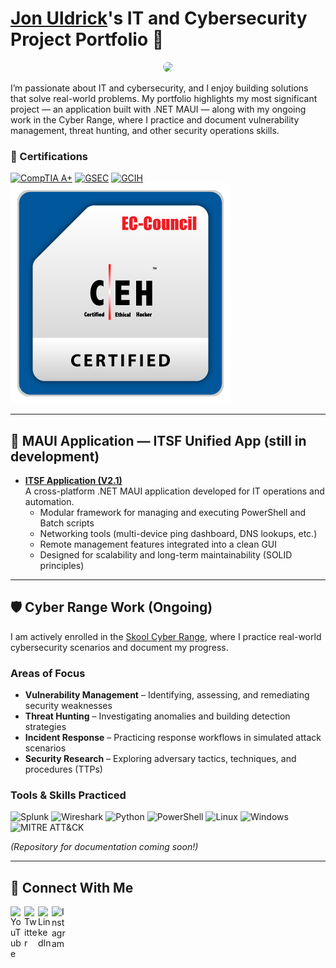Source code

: # <a href="https://www.linkedin.com/in/jon-uldrick/">Jon Uldrick</a>'s IT and Cybersecurity Project Portfolio 🔐

<p align="center">
  <img src="https://avatars.githubusercontent.com/u/00000000?v=4" width="150" style="border-radius: 50%;" />
</p>

I’m passionate about IT and cybersecurity, and I enjoy building solutions that solve real-world problems. My portfolio highlights my most significant project — an application built with .NET MAUI — along with my ongoing work in the Cyber Range, where I practice and document vulnerability management, threat hunting, and other security operations skills.  

### 📜 Certifications  
[![CompTIA A+](https://images.credly.com/size/160x160/images/f6d62c5d-1e1d-4de6-92ee-8dc8c80b1c7b/blob)](https://www.credly.com/badges/d10c1fa5-c0fd-4991-a165-91228e0acbec/public_url)
[![GSEC](https://images.credly.com/size/160x160/images/8e6bde54-8a33-4ec0-9d70-90fcde581bcf/image.png)](https://www.credly.com/badges/1fa80d7e-0087-466a-baf4-0a47ca2c1005/public_url)
[![GCIH](https://images.credly.com/size/160x160/images/c3e2745b-2f30-4e6b-9290-f7557a705181/image.png)](https://www.credly.com/badges/be63f763-4726-4c47-859e-12eea6d39317/public_url)
[![CEH](/Assets/Badges/CEH.png)]([https://www.credly.com/badges/aaaaa/view](https://aspen.eccouncil.org/Certificate/Certificate?a=eof6foV0K5/d/w5hmSyIRQ==))
  

---

## 📱 MAUI Application — ITSF Unified App (still in development)

- **[ITSF Application (V2.1)](https://github.com/IamSpotted/ITSF-App-V2.1)**  
  A cross-platform .NET MAUI application developed for IT operations and automation.  
  - Modular framework for managing and executing PowerShell and Batch scripts  
  - Networking tools (multi-device ping dashboard, DNS lookups, etc.)  
  - Remote management features integrated into a clean GUI  
  - Designed for scalability and long-term maintainability (SOLID principles)  

---

## 🛡 Cyber Range Work (Ongoing)

I am actively enrolled in the [Skool Cyber Range](https://www.skool.com/cyber-range), where I practice real-world cybersecurity scenarios and document my progress.  

### Areas of Focus  
- **Vulnerability Management** – Identifying, assessing, and remediating security weaknesses  
- **Threat Hunting** – Investigating anomalies and building detection strategies  
- **Incident Response** – Practicing response workflows in simulated attack scenarios  
- **Security Research** – Exploring adversary tactics, techniques, and procedures (TTPs)  

### Tools & Skills Practiced  

![Splunk](https://img.shields.io/badge/Splunk-000000?logo=splunk&logoColor=white&style=for-the-badge)
![Wireshark](https://img.shields.io/badge/Wireshark-1679A7?logo=wireshark&logoColor=white&style=for-the-badge)
![Python](https://img.shields.io/badge/Python-3776AB?logo=python&logoColor=white&style=for-the-badge)
![PowerShell](https://img.shields.io/badge/PowerShell-5391FE?logo=powershell&logoColor=white&style=for-the-badge)
![Linux](https://img.shields.io/badge/Linux-FCC624?logo=linux&logoColor=black&style=for-the-badge)
![Windows](https://img.shields.io/badge/Windows-0078D6?logo=windows&logoColor=white&style=for-the-badge)
![MITRE ATT&CK](https://img.shields.io/badge/MITRE%20ATT%26CK-FF0000?style=for-the-badge)

*(Repository for documentation coming soon!)*  

---

## 🤳 Connect With Me

[<img align="left" alt="YouTube" width="22px" src="https://cdn.jsdelivr.net/npm/simple-icons@v3/icons/youtube.svg" />][youtube]
[<img align="left" alt="Twitter" width="22px" src="https://cdn.jsdelivr.net/npm/simple-icons@v3/icons/twitter.svg" />][twitter]
[<img align="left" alt="LinkedIn" width="22px" src="https://cdn.jsdelivr.net/npm/simple-icons@v3/icons/linkedin.svg" />][linkedin]
[<img align="left" alt="Instagram" width="22px" src="https://cdn.jsdelivr.net/npm/simple-icons@v3/icons/instagram.svg" />][instagram]

[twitter]: https://twitter.com/___________  
[youtube]: https://www.youtube.com/c/___________  
[instagram]: https://www.instagram.com/___________  
[linkedin]: https://linkedin.com/in/jon-uldrick  
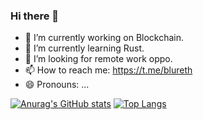 ### Hi there 👋

<!--
**nocsg/nocsg** is a ✨ _special_ ✨ repository because its `README.md` (this file) appears on your GitHub profile.

Here are some ideas to get you started:

- 🔭 I’m currently working on ...
- 🌱 I’m currently learning ...
- 👯 I’m looking to collaborate on ...
- 🤔 I’m looking for help with ...
- 💬 Ask me about ...
- 📫 How to reach me: ...
- 😄 Pronouns: ...
- ⚡ Fun fact: ...
-->
- 🔭 I’m currently working on Blockchain.
- 🌱 I’m currently learning Rust.
- 🤔 I’m looking for remote work oppo.
- 📫 How to reach me: https://t.me/blureth
- 😄 Pronouns: ...

[![Anurag's GitHub stats](https://github-readme-stats.vercel.app/api?username=stark-eth&theme=radical)](https://github.com/anuraghazra/github-readme-stats)
[![Top Langs](https://github-readme-stats.vercel.app/api/top-langs/?username=stark-eth&hide=html&layout=compact&theme=radical)](https://github.com/anuraghazra/github-readme-stats)

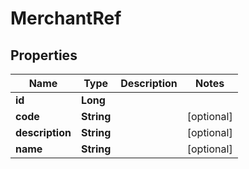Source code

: 
# MerchantRef

## Properties
Name | Type | Description | Notes
------------ | ------------- | ------------- | -------------
**id** | **Long** |  | 
**code** | **String** |  |  [optional]
**description** | **String** |  |  [optional]
**name** | **String** |  |  [optional]



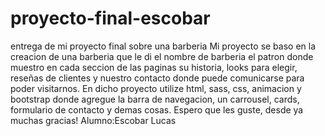 # proyecto-final-escobar
entrega de mi proyecto final sobre una barberia 
Mi proyecto se baso en la creacion de una barberia que le di el nombre de barberia el patron donde muestro en cada seccion de las paginas su historia, looks para elegir, reseñas de clientes y nuestro contacto donde puede comunicarse para poder visitarnos.
En dicho proyecto utilize html, sass, css, animacion y bootstrap donde agregue la barra de navegacion, un carrousel, cards, formulario de contacto y demas cosas.
Espero que les guste, desde ya muchas gracias!
Alumno:Escobar Lucas
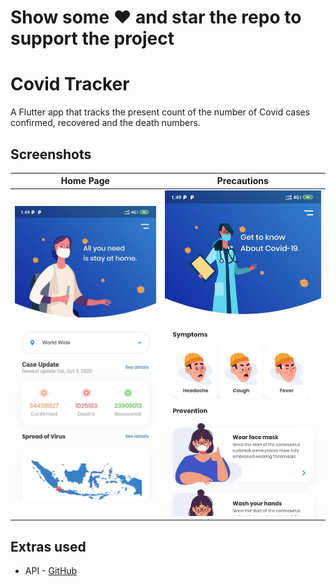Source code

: # Show some ❤️ and star the repo to support the project
# Covid Tracker

A Flutter app that tracks the present count of the number of Covid cases confirmed, recovered and the death numbers. 

## Screenshots
Home Page | Precautions
------------ | -------------
 ![](assets/ss1.jpg) | ![](assets/ss2.jpg)
  
## Extras used
 * API - [GitHub](http://github.com)
  






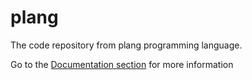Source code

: # plang
The code repository from plang programming language. 

Go to the [Documentation section](./Documentation/README.md) for more information
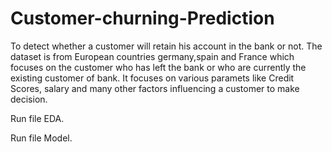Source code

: # Customer-churning-Prediction
To detect whether a customer will retain his account in the bank or not.
The dataset is from European countries germany,spain and France which focuses on the customer who has left the bank or who are currently the existing customer of bank.
It focuses on various paramets like Credit Scores, salary and many other factors influencing a customer to make decision.


Run file EDA.


Run file Model.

□ □ □ □ □ □ □

Copy out, in full, each line above that has the word "PowerShell" in it.

  - Modular framework for managing and executing PowerShell and Batch scripts  
![PowerShell](https://img.shields.io/badge/PowerShell-5391FE?logo=powershell&logoColor=white&style=for-the-badge)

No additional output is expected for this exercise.